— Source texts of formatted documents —
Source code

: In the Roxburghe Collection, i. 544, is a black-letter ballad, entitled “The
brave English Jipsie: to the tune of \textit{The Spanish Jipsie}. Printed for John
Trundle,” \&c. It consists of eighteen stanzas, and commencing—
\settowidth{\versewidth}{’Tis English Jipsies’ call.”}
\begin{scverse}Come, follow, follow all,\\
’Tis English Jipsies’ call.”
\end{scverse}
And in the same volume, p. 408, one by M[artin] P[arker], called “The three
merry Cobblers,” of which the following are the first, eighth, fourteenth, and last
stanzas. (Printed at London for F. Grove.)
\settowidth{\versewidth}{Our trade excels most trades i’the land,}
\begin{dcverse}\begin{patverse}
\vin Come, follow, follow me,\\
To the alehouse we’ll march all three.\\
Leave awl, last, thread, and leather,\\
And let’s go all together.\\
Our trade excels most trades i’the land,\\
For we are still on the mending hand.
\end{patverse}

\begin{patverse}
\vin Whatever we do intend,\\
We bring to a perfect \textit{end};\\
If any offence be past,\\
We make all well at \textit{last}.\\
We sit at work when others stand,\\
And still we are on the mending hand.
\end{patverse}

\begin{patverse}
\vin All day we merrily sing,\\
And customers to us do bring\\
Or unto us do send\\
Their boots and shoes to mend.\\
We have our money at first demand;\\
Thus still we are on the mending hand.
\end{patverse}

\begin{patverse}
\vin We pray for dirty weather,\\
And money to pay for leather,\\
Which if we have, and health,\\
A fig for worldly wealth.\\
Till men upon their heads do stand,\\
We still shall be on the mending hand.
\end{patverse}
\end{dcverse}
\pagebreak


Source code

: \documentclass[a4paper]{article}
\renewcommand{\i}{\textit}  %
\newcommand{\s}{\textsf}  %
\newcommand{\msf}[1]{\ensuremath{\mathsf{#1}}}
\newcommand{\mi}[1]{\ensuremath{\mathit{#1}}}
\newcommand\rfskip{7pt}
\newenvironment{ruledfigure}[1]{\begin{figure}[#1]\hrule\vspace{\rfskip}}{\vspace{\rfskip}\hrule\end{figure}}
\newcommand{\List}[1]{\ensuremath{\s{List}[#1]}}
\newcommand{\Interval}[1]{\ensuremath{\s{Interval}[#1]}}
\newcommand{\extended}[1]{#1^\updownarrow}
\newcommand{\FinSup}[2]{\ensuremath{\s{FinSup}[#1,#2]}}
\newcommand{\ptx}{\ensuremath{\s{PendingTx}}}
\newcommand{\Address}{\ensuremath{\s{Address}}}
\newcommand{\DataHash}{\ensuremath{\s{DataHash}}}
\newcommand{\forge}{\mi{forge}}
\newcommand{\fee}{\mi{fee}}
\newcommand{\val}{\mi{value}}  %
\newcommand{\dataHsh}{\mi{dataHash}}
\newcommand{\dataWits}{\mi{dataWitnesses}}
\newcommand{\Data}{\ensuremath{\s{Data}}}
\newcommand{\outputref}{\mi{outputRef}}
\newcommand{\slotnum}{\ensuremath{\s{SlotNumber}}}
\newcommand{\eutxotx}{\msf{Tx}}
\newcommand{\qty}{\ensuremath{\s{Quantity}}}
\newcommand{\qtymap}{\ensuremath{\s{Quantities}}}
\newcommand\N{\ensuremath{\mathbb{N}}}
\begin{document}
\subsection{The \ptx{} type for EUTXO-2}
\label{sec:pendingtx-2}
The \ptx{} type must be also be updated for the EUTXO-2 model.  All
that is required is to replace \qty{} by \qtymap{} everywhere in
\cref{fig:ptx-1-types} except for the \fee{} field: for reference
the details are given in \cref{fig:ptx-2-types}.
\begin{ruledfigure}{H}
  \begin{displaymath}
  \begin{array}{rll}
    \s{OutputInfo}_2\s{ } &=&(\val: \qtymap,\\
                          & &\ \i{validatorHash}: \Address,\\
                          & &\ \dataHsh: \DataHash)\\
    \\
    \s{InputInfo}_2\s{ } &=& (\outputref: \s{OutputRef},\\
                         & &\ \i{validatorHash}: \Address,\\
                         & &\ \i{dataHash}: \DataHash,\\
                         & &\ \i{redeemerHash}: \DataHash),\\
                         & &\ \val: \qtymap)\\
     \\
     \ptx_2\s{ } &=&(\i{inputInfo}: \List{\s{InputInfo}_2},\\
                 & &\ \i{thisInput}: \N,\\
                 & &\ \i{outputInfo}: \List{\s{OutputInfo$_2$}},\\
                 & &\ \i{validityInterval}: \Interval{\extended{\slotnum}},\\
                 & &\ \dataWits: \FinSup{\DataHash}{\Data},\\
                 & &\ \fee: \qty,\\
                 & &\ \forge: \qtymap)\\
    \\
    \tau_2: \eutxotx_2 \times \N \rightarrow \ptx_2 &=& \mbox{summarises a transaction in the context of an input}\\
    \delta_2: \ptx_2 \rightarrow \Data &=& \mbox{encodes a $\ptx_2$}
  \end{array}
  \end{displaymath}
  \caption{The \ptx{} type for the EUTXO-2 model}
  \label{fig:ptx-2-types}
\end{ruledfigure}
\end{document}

— TO DO —
Line by line, restate the data exactly.

— ANSWER BELOW —
Source code

: In the Roxburghe Collection, i. 544, is a black-letter ballad, entitled “The
brave English Jipsie: to the tune of \textit{The Spanish Jipsie}. Printed for John
Trundle,” \&c. It consists of eighteen stanzas, and commencing—
\settowidth{\versewidth}{’Tis English Jipsies’ call.”}
\begin{scverse}Come, follow, follow all,\\
’Tis English Jipsies’ call.”
\end{scverse}
And in the same volume, p. 408, one by M[artin] P[arker], called “The three
merry Cobblers,” of which the following are the first, eighth, fourteenth, and last
stanzas. (Printed at London for F. Grove.)
\settowidth{\versewidth}{Our trade excels most trades i’the land,}
\begin{dcverse}\begin{patverse}
\vin Come, follow, follow me,\\
To the alehouse we’ll march all three.\\
Leave awl, last, thread, and leather,\\
And let’s go all together.\\
Our trade excels most trades i’the land,\\
For we are still on the mending hand.
\end{patverse}

\begin{patverse}
\vin Whatever we do intend,\\
We bring to a perfect \textit{end};\\
If any offence be past,\\
We make all well at \textit{last}.\\
We sit at work when others stand,\\
And still we are on the mending hand.
\end{patverse}

\begin{patverse}
\vin All day we merrily sing,\\
And customers to us do bring\\
Or unto us do send\\
Their boots and shoes to mend.\\
We have our money at first demand;\\
Thus still we are on the mending hand.
\end{patverse}

\begin{patverse}
\vin We pray for dirty weather,\\
And money to pay for leather,\\
Which if we have, and health,\\
A fig for worldly wealth.\\
Till men upon their heads do stand,\\
We still shall be on the mending hand.
\end{patverse}
\end{dcverse}
\pagebreak


Source code

: \documentclass[a4paper]{article}
\renewcommand{\i}{\textit}  %
\newcommand{\s}{\textsf}  %
\newcommand{\msf}[1]{\ensuremath{\mathsf{#1}}}
\newcommand{\mi}[1]{\ensuremath{\mathit{#1}}}
\newcommand\rfskip{7pt}
\newenvironment{ruledfigure}[1]{\begin{figure}[#1]\hrule\vspace{\rfskip}}{\vspace{\rfskip}\hrule\end{figure}}
\newcommand{\List}[1]{\ensuremath{\s{List}[#1]}}
\newcommand{\Interval}[1]{\ensuremath{\s{Interval}[#1]}}
\newcommand{\extended}[1]{#1^\updownarrow}
\newcommand{\FinSup}[2]{\ensuremath{\s{FinSup}[#1,#2]}}
\newcommand{\ptx}{\ensuremath{\s{PendingTx}}}
\newcommand{\Address}{\ensuremath{\s{Address}}}
\newcommand{\DataHash}{\ensuremath{\s{DataHash}}}
\newcommand{\forge}{\mi{forge}}
\newcommand{\fee}{\mi{fee}}
\newcommand{\val}{\mi{value}}  %
\newcommand{\dataHsh}{\mi{dataHash}}
\newcommand{\dataWits}{\mi{dataWitnesses}}
\newcommand{\Data}{\ensuremath{\s{Data}}}
\newcommand{\outputref}{\mi{outputRef}}
\newcommand{\slotnum}{\ensuremath{\s{SlotNumber}}}
\newcommand{\eutxotx}{\msf{Tx}}
\newcommand{\qty}{\ensuremath{\s{Quantity}}}
\newcommand{\qtymap}{\ensuremath{\s{Quantities}}}
\newcommand\N{\ensuremath{\mathbb{N}}}
\begin{document}
\subsection{The \ptx{} type for EUTXO-2}
\label{sec:pendingtx-2}
The \ptx{} type must be also be updated for the EUTXO-2 model.  All
that is required is to replace \qty{} by \qtymap{} everywhere in
\cref{fig:ptx-1-types} except for the \fee{} field: for reference
the details are given in \cref{fig:ptx-2-types}.
\begin{ruledfigure}{H}
  \begin{displaymath}
  \begin{array}{rll}
    \s{OutputInfo}_2\s{ } &=&(\val: \qtymap,\\
                          & &\ \i{validatorHash}: \Address,\\
                          & &\ \dataHsh: \DataHash)\\
    \\
    \s{InputInfo}_2\s{ } &=& (\outputref: \s{OutputRef},\\
                         & &\ \i{validatorHash}: \Address,\\
                         & &\ \i{dataHash}: \DataHash,\\
                         & &\ \i{redeemerHash}: \DataHash),\\
                         & &\ \val: \qtymap)\\
     \\
     \ptx_2\s{ } &=&(\i{inputInfo}: \List{\s{InputInfo}_2},\\
                 & &\ \i{thisInput}: \N,\\
                 & &\ \i{outputInfo}: \List{\s{OutputInfo$_2$}},\\
                 & &\ \i{validityInterval}: \Interval{\extended{\slotnum}},\\
                 & &\ \dataWits: \FinSup{\DataHash}{\Data},\\
                 & &\ \fee: \qty,\\
                 & &\ \forge: \qtymap)\\
    \\
    \tau_2: \eutxotx_2 \times \N \rightarrow \ptx_2 &=& \mbox{summarises a transaction in the context of an input}\\
    \delta_2: \ptx_2 \rightarrow \Data &=& \mbox{encodes a $\ptx_2$}
  \end{array}
  \end{displaymath}
  \caption{The \ptx{} type for the EUTXO-2 model}
  \label{fig:ptx-2-types}
\end{ruledfigure}
\end{document}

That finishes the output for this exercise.